**Work request**
In the records, each line holding "from" must be reported.

Saved data entries:

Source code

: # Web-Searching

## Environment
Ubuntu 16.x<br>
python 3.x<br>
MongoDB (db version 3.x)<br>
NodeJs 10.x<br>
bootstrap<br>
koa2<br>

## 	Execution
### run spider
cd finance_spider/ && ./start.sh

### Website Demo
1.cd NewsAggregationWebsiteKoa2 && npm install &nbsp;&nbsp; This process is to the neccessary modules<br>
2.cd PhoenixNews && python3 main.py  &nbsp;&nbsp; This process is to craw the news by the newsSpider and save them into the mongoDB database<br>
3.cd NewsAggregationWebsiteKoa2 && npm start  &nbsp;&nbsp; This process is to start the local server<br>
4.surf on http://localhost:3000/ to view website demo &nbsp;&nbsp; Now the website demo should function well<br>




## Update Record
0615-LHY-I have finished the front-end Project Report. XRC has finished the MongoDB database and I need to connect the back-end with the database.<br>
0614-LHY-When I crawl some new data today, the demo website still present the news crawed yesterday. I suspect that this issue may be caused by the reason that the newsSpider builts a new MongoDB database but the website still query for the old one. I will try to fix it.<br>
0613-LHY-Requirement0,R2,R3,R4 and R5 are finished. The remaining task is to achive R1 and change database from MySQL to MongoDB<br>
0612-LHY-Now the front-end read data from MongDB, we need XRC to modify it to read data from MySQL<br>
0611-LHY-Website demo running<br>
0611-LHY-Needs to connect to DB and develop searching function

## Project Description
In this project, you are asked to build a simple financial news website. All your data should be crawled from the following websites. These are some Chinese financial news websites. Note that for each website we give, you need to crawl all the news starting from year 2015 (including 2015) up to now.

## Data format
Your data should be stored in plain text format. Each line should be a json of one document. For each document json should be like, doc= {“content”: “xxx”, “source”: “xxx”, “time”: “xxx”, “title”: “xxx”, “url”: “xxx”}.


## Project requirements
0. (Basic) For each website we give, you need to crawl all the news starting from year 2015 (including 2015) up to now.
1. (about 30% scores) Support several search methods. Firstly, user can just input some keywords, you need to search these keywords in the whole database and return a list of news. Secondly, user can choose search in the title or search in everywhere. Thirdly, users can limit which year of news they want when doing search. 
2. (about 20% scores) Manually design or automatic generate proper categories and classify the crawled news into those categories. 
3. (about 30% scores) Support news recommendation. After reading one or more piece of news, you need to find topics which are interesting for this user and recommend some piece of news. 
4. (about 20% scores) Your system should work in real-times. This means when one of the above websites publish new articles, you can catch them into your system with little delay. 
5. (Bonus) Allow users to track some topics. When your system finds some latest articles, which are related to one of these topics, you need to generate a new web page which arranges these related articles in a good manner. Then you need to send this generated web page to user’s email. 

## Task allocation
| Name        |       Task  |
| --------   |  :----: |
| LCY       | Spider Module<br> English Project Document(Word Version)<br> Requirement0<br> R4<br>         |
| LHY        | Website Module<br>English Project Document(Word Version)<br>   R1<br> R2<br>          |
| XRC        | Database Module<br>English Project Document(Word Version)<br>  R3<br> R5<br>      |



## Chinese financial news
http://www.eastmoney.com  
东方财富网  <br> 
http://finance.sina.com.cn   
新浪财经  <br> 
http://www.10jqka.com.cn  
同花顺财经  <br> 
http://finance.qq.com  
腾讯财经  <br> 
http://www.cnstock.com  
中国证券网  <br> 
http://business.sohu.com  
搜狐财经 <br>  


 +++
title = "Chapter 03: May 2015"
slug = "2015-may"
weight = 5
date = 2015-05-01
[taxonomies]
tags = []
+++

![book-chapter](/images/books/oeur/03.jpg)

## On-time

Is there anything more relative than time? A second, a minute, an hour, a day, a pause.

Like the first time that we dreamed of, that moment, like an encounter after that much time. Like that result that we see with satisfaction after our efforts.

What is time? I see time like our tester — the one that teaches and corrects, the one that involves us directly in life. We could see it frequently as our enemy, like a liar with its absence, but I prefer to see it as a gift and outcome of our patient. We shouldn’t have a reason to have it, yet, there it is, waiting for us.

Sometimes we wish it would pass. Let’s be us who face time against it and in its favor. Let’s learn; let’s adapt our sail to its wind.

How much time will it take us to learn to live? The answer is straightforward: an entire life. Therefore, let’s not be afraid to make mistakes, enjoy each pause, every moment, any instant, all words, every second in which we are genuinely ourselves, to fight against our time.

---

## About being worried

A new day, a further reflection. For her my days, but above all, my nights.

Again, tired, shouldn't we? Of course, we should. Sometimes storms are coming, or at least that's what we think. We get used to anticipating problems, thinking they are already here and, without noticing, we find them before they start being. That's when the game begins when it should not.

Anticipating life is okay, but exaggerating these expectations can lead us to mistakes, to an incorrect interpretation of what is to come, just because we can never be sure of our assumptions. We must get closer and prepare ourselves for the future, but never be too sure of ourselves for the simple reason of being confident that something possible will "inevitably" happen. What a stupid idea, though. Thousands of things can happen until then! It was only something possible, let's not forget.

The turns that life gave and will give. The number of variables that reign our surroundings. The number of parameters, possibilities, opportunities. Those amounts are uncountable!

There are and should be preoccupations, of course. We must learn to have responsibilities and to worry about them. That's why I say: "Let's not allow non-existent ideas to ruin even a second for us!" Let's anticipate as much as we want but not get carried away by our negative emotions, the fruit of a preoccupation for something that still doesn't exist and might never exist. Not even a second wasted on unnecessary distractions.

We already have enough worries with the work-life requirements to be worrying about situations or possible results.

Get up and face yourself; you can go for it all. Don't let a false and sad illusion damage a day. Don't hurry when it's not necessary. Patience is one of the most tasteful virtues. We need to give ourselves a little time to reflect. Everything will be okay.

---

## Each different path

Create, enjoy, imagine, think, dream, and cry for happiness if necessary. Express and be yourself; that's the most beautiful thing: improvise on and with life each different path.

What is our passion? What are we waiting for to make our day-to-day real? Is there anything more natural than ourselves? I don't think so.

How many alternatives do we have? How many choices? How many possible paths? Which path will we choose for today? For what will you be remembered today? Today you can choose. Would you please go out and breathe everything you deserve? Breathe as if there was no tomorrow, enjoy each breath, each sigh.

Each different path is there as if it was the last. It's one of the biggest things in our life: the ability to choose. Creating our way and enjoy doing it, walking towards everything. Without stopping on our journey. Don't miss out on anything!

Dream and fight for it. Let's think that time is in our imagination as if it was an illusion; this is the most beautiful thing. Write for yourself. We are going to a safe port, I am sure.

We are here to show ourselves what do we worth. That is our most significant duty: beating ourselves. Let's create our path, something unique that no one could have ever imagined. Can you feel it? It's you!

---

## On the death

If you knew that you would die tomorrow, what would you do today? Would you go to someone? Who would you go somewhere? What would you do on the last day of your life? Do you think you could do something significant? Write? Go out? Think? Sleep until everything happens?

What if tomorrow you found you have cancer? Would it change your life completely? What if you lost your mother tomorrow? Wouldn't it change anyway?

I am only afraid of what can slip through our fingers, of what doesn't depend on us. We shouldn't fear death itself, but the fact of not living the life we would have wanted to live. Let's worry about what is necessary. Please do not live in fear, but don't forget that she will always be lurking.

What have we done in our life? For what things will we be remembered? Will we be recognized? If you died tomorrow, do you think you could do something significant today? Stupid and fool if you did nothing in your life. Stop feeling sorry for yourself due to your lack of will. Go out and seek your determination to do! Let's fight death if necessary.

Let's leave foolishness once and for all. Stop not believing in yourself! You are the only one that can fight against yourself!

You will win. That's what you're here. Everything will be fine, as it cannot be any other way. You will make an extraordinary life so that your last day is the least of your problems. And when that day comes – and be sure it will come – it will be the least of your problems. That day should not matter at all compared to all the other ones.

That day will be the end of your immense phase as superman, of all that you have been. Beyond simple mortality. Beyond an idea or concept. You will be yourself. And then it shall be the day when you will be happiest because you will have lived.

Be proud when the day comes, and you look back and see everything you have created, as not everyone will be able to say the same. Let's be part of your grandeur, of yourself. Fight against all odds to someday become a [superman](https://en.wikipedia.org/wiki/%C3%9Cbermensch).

**Problem solution**
0613-LHY-Requirement0,R2,R3,R4 and R5 are finished. The remaining task is to achive R1 and change database from MySQL to MongoDB<br>
0612-LHY-Now the front-end read data from MongDB, we need XRC to modify it to read data from MySQL<br>
In this project, you are asked to build a simple financial news website. All your data should be crawled from the following websites. These are some Chinese financial news websites. Note that for each website we give, you need to crawl all the news starting from year 2015 (including 2015) up to now.
0. (Basic) For each website we give, you need to crawl all the news starting from year 2015 (including 2015) up to now.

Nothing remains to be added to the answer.